In the last few posts, we explored how neural networks combine basic classification schemes with relatively simple distributions, such as logistic distributions with line/plane/hyperplane decision boundaries, into much more complex and flexible distributions. In the next few posts, I plan to discuss other ways of doing this, starting this week with decision trees. These are a general framework that can be used for regression (predicting the value of one feature/dimension based on the values of all the others) or for classification (predicting the class of a new data point from a finite set of possibilities). But to keep things simple, I will focus on using them for classification in this post and the next.
The idea behind a decision tree is very simple, and can be compared to a game of 20 questions. Lets go back to our original classification example: Someone who is new to town has asked you for a restaurant recommendation and you want to use information about them to decide which restaurant to suggest. In 20 questions, we can ask the person yes/no questions, such as Do you like spicy food? Are you willing to spend more than $15? Are you in a hurry? The answer to each question should both give us a better idea of the best answer, and can also be used to determine what the next question will be. In other words, if they answer yes to the first question then the second question might be different than if they had answered no. At some point, we will get to the point where asking more questions won’t narrow things down any more, and at that point we make the best guess based on what we’ve learned.

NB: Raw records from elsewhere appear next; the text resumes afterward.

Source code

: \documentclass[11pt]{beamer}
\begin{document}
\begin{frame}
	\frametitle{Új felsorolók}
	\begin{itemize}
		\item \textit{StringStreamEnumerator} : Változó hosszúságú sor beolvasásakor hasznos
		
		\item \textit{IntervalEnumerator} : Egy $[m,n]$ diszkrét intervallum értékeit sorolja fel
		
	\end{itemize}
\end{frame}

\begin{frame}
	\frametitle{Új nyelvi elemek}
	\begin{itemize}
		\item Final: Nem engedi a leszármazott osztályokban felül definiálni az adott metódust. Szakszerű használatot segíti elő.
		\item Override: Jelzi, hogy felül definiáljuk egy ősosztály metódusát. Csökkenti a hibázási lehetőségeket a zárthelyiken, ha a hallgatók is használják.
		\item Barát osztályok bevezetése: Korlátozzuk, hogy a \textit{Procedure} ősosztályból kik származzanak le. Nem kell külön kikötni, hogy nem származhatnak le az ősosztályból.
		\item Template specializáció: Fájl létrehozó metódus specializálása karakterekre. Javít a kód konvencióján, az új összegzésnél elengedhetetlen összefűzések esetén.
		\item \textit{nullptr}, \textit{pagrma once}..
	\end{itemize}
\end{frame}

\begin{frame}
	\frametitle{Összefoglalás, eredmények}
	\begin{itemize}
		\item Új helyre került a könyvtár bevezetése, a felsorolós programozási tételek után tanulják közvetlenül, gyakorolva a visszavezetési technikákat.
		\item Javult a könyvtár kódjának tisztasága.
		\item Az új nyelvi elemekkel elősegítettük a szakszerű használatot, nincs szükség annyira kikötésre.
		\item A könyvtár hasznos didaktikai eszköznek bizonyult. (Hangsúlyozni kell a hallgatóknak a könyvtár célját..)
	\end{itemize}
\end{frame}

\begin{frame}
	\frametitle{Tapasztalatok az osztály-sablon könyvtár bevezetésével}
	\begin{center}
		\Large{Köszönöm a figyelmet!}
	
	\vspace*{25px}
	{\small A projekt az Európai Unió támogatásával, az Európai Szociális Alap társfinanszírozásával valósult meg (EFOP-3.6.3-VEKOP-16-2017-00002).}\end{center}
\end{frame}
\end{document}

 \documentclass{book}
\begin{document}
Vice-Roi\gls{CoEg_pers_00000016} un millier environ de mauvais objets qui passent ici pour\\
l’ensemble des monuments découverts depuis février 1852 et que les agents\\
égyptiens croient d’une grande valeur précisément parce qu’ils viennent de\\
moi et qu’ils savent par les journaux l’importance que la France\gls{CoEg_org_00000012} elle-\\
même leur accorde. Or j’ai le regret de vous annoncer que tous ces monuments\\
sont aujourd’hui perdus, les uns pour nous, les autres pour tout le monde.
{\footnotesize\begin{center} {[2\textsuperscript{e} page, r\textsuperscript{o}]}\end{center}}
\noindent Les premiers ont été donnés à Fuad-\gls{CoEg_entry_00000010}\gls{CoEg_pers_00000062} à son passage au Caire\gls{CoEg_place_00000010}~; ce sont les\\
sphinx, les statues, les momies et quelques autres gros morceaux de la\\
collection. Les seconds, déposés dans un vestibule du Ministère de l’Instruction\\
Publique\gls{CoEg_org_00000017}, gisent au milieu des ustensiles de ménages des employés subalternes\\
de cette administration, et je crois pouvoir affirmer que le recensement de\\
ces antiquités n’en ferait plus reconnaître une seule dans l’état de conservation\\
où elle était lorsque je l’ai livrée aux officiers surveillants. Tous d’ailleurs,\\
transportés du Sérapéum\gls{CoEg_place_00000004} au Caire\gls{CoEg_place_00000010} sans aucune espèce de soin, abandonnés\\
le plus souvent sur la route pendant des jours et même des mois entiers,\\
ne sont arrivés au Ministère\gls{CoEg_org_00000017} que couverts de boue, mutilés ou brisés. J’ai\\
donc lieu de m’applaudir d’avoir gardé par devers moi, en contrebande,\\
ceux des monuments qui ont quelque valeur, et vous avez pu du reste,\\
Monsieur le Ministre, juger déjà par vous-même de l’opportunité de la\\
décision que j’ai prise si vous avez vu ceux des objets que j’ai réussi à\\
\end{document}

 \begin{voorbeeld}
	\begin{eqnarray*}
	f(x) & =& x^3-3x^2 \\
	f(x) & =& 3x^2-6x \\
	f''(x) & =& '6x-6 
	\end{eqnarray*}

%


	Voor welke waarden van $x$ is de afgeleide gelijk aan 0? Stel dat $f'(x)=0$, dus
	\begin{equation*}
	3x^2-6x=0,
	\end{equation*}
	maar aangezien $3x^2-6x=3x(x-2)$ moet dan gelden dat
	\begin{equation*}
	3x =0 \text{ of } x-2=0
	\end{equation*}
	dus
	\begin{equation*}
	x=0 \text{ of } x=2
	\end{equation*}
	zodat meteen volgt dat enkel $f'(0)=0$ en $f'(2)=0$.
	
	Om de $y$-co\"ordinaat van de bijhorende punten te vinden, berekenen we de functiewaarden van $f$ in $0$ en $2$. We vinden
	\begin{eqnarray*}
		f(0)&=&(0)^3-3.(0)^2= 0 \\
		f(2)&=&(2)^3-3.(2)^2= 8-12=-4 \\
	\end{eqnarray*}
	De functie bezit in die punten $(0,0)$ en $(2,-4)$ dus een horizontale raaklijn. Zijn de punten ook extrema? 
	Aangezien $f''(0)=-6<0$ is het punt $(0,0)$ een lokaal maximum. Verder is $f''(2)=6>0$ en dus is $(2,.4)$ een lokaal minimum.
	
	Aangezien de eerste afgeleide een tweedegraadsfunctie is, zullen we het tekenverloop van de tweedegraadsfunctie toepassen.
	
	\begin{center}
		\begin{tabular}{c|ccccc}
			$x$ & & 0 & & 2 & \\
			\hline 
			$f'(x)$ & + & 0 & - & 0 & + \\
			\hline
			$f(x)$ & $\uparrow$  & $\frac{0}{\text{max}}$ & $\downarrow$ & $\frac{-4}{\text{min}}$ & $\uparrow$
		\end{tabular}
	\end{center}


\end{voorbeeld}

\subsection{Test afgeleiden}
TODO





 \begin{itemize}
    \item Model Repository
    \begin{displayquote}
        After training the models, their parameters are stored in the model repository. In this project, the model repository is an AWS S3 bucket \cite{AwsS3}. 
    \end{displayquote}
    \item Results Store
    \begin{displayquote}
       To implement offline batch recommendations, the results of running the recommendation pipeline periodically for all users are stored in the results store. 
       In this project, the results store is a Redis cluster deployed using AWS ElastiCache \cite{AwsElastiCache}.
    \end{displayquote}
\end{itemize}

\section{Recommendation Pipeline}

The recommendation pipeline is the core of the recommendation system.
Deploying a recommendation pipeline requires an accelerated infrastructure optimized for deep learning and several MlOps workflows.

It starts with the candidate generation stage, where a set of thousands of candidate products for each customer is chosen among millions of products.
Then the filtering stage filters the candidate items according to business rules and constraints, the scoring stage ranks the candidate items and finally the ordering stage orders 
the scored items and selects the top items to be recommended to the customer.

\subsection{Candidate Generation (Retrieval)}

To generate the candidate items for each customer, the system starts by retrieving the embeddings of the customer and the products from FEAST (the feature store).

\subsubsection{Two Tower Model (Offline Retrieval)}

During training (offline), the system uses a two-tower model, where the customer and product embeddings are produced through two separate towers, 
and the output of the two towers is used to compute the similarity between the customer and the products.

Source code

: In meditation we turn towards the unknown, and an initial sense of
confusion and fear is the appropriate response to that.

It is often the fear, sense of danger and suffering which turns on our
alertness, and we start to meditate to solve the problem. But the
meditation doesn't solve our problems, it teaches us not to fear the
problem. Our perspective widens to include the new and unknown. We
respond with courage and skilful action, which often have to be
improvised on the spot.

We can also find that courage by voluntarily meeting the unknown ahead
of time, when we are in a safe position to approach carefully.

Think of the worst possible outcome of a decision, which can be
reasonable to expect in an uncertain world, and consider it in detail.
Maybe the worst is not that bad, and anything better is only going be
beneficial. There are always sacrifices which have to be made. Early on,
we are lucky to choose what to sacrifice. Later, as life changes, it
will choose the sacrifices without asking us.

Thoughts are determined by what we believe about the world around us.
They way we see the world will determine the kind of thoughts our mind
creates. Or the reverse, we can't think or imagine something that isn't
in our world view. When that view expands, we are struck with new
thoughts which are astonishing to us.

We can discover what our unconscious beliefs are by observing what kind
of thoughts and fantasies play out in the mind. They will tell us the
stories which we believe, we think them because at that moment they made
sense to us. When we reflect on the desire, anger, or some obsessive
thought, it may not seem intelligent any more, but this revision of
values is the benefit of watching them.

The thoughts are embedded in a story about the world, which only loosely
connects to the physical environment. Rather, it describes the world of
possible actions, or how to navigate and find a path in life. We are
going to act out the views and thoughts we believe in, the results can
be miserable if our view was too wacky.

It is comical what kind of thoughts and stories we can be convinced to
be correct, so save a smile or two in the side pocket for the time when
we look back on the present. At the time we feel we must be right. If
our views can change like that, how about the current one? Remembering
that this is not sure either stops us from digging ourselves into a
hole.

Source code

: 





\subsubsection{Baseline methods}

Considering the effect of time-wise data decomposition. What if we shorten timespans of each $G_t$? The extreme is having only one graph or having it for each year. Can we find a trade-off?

So, how do we translate this into an algorithm? First, we will translate each yes/no question that we might ask into a number on a scale. For example, instead of asking whether the person likes spicy food, you could record their preferred spice level, say on a scale from 0 to 5. Then the original question becomes something like Is your preferred spice level greater than 2? Other questions might be What is your lunch budget? How much time do you have? The answer to each of these questions is on a number scale, and can be converted into one of the original yes/no questions by picking a specific cut off and asking whether the number is higher or lower than that cutoff. But here’s the important question: How do we decide which questions to ask, which cutoffs to pick, and what the final answer will be?
Following the theme of this blog, we’ll look for answers by translating the problem into geometry. We’ll start by asking a number of people who have tried some nearby restaurants to rate themselves on these different scales, then ask them what their favorite was. We can then think of each person’s responses as the coordinates of a data point, which we will draw in the data space, choosing the color of the point based on their favorite restaurant. If we were to do this with two questions, we would have two-dimensional data, which might look like the data points on the left in the Figure below. (There are only two colors, so this town only has two restaurants.)
Like the other classification algorithms that we’ve looked at, the decision tree algorithm will divide data the space into a number of regions and then color each region blue or green. To decide if a new person would like a given restaurant, the algorithm just needs to determine whether their data point is in a blue region or a green region. Before we try to understand how it decides the color of each region, we need to figure out what the regions look like and we’ll do this by figuring out when two data points will end up in the same region.
This is pretty straightforward: two data points will end up in the same region if they give the same answers to all the questions. We already know what the coordinates of the new point are. We ask the point questions by checking whether a certain feature/coordinate is greater than or equal to a certain value. Lets go one question at a time, and to make things simple, sticking with our two-dimensional data for now. If the first question is about the y-coordinate, then it divides the data into two sets: all those with y-coordinate above the threshold and all those below.
The decision boundary is the set of all points whose y-coordinates are exactly equal to the threshold, i.e. a horizontal line like the one shown on the left in the Figure above. One region is all the points above this line and the other is all the points below. If the question was about the x-coordinate, we would have a similar picture, but with a vertical line instead of a horizontal line. Notice that for the horizontal line that we chose, there are mostly (though not all) blue points above the line and mostly green below. So the line does a good job of narrowing things down, but to narrow it down completely, we’ll need to ask more questions.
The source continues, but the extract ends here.